Gymnaste et son compagnon tant chevauchèrent qu’ils rencontrèrent les ennemis tous épars et mal en ordre, pillants et dérobants tout ce qu’ils pouvaient, et, de tant loin qu’ils l’aperçurent, accoururent sur lui à la foule pour le détrousser. Adonc il leur cria :

« Messieurs, je suis pauvre diable ; je vous requiers qu’ayez de moi merci. J’ai encore quelque écu, nous le boirons, car c’est aurum potabile, et ce cheval ici sera vendu pour payer ma bienvenue. Cela fait, retenez-moi des vôtres, car jamais homme ne sut mieux prendre, larder, rôtir et apprêter, voire, par Dieu ! démembrer et gourmander[1] poule que moi qui suis ici, et pour mon proficiat, je bois à tous bons compagnons. »

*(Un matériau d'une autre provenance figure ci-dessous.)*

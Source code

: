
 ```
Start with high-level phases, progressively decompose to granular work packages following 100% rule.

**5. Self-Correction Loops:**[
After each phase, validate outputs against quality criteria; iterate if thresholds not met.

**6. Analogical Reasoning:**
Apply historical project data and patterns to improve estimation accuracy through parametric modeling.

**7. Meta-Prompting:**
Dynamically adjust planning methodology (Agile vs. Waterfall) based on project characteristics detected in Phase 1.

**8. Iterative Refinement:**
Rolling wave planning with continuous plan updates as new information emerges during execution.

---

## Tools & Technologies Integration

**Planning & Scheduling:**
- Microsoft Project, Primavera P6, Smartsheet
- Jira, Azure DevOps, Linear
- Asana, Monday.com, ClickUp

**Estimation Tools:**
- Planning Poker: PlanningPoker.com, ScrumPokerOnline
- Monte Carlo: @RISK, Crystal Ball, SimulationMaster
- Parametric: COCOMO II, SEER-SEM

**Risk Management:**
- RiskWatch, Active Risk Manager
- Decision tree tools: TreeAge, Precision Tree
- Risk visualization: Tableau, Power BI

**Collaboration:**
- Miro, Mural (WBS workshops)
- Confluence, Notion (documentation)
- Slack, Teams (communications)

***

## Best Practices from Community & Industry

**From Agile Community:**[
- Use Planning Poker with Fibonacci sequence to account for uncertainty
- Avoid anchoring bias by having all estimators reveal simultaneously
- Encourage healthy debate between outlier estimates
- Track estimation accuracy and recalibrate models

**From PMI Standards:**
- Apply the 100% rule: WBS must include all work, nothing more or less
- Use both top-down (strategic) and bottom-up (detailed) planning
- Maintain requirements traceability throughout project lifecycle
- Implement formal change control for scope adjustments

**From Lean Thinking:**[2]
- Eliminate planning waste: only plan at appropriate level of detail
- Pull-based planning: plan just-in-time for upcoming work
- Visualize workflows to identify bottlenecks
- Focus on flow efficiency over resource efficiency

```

Lors découvrit sa ferrière[2], et sans mettre le nez dedans, buvait assez honnêtement. Les maroufles le regardaient, ouvrants la gueule d’un grand pied, et tirants les langues comme lévriers, en attente de boire après ; mais Tripet, le capitaine, sur ce point accourut voir que c’était. À lui Gymnaste offrit sa bouteille, disant : « Tenez, capitaine, buvez en hardiment ; j’en ai fait l’essai, c’est vin de la Foye-Monjau.

— Quoi ! dit Tripet, ce gautier[3] ici se gabèle[4] de nous. Qui es-tu ?

— Je suis, dit Gymnaste, pauvre diable.

— Ha ! dit Tripet, puisque tu es pauvre diable, c’est raison que passes outre, car tout pauvre diable passe partout sans péage ni gabelle ; mais ce n’est de coutume que pauvres diables soient si bien montés. Pourtant, monsieur le diable, descendez que j’aie le roussin, et si bien il ne me porte, vous, maître diable, me porterez, car j’aime fort qu’un diable tel m’emporte. »

COMMENT GYMNASTE SOUPLEMENT TUA LE CAPITAINE TRIPET ET AUTRES GENS DE PICROCHOLE.

Ces mots entendus, aucuns d’entre eux commencèrent avoir frayeur, et se signaient de toutes mains, pensants que ce fût un diable déguisé. Et quelqu’un d’eux, nommé Bon Joan, capitaine des Francs-taupins, tira ses heures[5] de sa braguette et cria assez

  1. Assaisonner.
  2. Flacon de voyage.
  3. Rustre.
  4. Se gausse.
  5. Son bréviaire.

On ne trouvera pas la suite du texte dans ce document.